### Exercise goal
Print nothing but the lines below starting at the line that holds "- 현재 index의" and ending at the line that holds "빨리 커졌으면 좋겠다.", including both, each exactly as written.

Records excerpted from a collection
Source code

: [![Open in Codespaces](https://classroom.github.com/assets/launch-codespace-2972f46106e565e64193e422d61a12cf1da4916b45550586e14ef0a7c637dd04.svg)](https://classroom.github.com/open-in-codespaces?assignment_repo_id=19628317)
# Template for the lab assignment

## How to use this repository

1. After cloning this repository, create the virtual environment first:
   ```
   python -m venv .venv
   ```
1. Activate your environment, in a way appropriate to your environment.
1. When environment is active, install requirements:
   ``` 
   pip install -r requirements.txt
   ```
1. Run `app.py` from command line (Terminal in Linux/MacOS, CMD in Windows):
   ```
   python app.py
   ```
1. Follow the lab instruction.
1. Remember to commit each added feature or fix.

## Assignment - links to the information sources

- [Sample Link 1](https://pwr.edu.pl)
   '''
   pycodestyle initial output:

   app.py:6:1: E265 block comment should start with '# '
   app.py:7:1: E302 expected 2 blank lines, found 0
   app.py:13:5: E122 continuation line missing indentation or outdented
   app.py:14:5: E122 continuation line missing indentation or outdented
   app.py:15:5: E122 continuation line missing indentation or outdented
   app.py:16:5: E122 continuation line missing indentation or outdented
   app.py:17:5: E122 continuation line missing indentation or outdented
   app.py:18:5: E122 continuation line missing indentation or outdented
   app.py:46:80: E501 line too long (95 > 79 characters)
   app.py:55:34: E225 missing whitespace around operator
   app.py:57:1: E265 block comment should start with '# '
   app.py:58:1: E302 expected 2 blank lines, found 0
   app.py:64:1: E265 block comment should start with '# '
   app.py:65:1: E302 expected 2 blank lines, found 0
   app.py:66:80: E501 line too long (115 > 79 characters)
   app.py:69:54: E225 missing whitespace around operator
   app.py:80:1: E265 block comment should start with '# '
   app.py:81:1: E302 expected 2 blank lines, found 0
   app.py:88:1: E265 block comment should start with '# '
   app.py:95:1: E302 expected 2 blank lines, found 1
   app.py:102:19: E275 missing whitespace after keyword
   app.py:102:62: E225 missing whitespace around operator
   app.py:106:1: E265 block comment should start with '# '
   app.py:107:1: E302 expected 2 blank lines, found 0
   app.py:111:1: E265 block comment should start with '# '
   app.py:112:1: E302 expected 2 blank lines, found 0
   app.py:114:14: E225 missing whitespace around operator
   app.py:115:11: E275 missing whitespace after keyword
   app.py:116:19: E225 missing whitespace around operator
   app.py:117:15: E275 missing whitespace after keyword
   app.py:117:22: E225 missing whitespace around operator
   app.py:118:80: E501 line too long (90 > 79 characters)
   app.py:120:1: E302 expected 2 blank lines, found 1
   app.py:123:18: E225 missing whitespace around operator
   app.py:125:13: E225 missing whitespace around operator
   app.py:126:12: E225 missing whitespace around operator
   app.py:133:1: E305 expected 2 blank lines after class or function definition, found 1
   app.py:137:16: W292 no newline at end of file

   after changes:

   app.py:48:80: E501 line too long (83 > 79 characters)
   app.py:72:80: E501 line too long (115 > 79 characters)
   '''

==

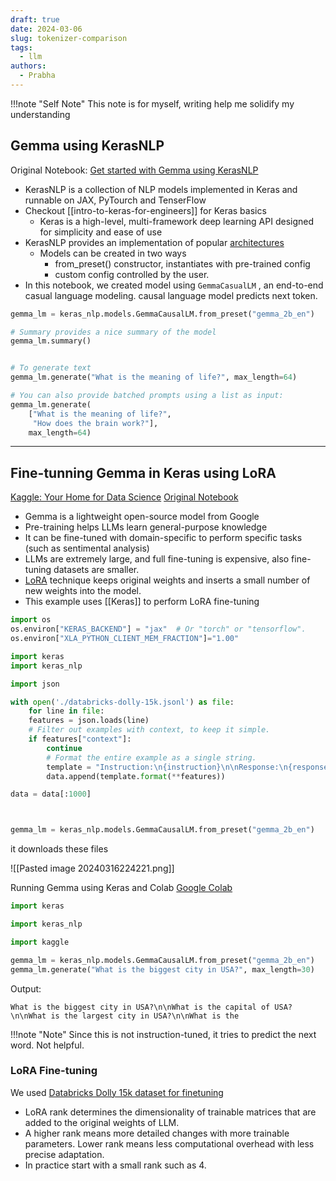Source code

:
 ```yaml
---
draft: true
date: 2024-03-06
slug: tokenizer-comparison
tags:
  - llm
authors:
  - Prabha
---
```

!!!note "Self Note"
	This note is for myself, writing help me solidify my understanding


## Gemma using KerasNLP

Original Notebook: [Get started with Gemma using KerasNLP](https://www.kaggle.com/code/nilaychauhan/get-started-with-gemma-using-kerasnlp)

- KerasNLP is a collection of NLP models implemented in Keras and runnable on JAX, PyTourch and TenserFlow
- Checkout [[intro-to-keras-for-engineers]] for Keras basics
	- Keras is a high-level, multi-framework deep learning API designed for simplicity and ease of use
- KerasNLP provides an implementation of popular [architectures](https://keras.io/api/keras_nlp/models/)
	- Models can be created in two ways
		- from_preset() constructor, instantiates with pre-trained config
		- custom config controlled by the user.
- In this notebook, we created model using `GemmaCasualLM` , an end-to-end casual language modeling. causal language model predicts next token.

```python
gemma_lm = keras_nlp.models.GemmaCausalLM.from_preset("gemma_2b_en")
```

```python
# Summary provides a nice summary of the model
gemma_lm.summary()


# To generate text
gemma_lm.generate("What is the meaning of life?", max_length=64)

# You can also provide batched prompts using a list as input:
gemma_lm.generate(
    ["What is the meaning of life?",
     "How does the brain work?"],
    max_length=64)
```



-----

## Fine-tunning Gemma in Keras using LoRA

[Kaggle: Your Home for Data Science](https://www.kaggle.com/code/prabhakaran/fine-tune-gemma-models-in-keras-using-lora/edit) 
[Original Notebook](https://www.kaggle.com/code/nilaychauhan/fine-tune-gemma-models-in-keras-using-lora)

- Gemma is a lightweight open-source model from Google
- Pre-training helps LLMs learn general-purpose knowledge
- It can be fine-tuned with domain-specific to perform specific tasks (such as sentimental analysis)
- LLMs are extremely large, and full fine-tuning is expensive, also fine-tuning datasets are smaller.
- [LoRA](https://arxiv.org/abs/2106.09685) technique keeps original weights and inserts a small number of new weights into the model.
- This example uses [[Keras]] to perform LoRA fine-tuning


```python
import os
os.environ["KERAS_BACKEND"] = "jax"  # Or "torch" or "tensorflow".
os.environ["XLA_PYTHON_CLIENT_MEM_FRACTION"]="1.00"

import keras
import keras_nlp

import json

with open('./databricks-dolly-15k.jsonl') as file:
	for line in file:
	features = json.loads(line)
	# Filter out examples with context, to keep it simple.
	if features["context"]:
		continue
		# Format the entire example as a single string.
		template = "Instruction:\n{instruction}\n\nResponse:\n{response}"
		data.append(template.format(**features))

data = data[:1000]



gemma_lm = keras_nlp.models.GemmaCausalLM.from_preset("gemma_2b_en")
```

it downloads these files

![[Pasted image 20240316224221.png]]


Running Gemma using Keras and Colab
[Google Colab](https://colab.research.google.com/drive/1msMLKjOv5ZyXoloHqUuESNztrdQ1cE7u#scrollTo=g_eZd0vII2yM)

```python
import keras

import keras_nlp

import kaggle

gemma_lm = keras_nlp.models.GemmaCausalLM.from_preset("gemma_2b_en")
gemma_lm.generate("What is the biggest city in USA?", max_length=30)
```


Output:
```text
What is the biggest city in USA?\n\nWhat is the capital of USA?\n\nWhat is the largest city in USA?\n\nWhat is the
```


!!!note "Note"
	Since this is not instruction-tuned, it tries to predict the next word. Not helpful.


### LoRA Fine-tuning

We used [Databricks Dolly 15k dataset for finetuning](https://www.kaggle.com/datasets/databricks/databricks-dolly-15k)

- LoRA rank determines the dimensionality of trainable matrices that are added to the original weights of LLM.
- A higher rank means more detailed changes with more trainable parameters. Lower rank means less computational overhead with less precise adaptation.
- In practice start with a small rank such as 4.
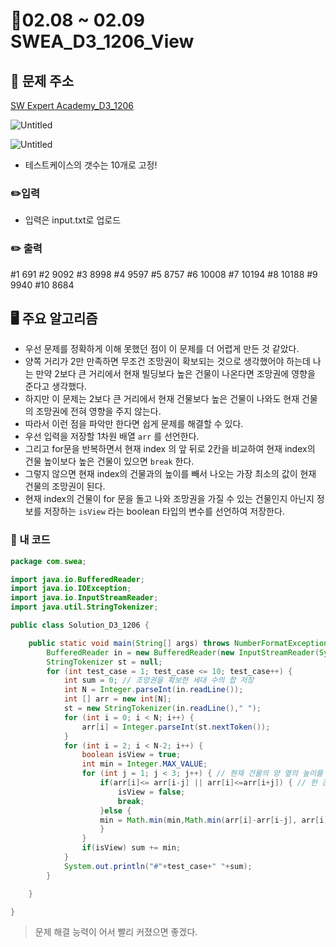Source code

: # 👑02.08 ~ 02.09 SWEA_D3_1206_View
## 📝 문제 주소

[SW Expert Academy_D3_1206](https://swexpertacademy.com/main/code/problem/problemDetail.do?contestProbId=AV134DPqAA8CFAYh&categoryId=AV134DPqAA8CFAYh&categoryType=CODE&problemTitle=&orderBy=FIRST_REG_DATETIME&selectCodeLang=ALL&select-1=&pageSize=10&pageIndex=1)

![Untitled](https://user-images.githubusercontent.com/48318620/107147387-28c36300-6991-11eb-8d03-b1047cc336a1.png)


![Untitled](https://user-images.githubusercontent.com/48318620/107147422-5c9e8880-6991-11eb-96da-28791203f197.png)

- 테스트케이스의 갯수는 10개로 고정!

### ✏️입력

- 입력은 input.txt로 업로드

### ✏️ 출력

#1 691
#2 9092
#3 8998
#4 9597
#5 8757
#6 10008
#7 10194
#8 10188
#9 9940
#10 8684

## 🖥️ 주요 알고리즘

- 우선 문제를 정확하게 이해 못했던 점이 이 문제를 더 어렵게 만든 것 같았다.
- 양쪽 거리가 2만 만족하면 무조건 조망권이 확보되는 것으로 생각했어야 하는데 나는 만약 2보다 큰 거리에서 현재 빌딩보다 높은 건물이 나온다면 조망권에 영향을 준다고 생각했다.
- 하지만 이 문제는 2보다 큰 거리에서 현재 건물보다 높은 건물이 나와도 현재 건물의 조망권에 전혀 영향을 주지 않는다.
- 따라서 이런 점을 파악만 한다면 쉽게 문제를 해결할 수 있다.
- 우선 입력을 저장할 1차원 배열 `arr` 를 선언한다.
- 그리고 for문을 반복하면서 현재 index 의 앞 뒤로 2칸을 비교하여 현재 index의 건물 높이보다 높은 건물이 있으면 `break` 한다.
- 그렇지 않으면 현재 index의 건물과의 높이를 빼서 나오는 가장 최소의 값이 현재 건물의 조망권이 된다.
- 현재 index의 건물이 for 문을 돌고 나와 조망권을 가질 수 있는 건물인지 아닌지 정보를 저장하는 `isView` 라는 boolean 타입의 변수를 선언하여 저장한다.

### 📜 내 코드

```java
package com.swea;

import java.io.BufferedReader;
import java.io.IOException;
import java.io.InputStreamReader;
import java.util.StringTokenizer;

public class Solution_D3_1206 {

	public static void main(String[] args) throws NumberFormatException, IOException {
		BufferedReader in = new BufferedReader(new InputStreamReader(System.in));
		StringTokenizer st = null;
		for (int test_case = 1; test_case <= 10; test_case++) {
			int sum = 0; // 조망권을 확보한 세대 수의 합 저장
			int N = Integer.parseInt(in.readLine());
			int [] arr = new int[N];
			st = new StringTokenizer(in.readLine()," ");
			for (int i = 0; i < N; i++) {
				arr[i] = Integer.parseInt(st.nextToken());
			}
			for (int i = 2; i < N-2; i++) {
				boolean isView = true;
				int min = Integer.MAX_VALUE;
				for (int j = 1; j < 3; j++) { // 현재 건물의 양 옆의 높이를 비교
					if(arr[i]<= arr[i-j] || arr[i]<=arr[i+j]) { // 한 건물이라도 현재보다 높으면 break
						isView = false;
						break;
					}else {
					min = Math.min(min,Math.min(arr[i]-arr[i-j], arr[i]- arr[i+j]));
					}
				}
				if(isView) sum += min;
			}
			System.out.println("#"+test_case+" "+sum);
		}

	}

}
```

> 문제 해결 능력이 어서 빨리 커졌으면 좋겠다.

==

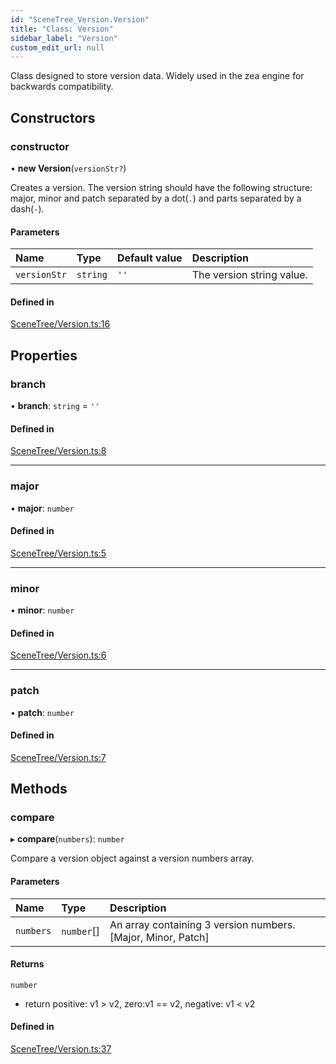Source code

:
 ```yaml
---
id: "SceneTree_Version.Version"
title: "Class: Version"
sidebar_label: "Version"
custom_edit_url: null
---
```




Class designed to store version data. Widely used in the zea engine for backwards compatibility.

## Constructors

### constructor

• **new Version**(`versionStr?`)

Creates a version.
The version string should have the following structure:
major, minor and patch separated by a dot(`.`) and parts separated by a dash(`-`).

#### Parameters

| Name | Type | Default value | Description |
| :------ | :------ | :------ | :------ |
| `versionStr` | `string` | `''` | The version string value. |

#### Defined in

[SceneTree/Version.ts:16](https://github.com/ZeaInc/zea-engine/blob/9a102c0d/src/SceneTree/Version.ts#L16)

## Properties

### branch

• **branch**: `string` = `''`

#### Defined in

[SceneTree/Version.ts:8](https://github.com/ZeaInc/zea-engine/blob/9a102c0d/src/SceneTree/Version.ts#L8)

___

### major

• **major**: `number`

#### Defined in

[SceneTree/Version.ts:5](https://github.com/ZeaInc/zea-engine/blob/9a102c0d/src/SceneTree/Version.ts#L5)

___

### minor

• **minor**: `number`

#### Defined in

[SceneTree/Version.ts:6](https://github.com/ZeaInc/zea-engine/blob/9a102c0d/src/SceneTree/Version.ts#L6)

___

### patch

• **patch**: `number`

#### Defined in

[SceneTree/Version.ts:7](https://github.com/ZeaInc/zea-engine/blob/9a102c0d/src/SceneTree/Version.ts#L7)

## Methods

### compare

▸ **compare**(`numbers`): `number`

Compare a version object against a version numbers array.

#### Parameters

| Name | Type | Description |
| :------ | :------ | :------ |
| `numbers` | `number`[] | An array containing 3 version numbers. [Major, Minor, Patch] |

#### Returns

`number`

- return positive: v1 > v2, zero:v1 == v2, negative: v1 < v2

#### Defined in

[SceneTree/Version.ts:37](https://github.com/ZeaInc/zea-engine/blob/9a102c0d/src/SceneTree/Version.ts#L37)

### Result of this exercise
- 현재 index의 건물이 for 문을 돌고 나와 조망권을 가질 수 있는 건물인지 아닌지 정보를 저장하는 `isView` 라는 boolean 타입의 변수를 선언하여 저장한다.

### 📜 내 코드

```java
package com.swea;

import java.io.BufferedReader;
import java.io.IOException;
import java.io.InputStreamReader;
import java.util.StringTokenizer;

public class Solution_D3_1206 {

	public static void main(String[] args) throws NumberFormatException, IOException {
		BufferedReader in = new BufferedReader(new InputStreamReader(System.in));
		StringTokenizer st = null;
		for (int test_case = 1; test_case <= 10; test_case++) {
			int sum = 0; // 조망권을 확보한 세대 수의 합 저장
			int N = Integer.parseInt(in.readLine());
			int [] arr = new int[N];
			st = new StringTokenizer(in.readLine()," ");
			for (int i = 0; i < N; i++) {
				arr[i] = Integer.parseInt(st.nextToken());
			}
			for (int i = 2; i < N-2; i++) {
				boolean isView = true;
				int min = Integer.MAX_VALUE;
				for (int j = 1; j < 3; j++) { // 현재 건물의 양 옆의 높이를 비교
					if(arr[i]<= arr[i-j] || arr[i]<=arr[i+j]) { // 한 건물이라도 현재보다 높으면 break
						isView = false;
						break;
					}else {
					min = Math.min(min,Math.min(arr[i]-arr[i-j], arr[i]- arr[i+j]));
					}
				}
				if(isView) sum += min;
			}
			System.out.println("#"+test_case+" "+sum);
		}

	}

}
```

> 문제 해결 능력이 어서 빨리 커졌으면 좋겠다.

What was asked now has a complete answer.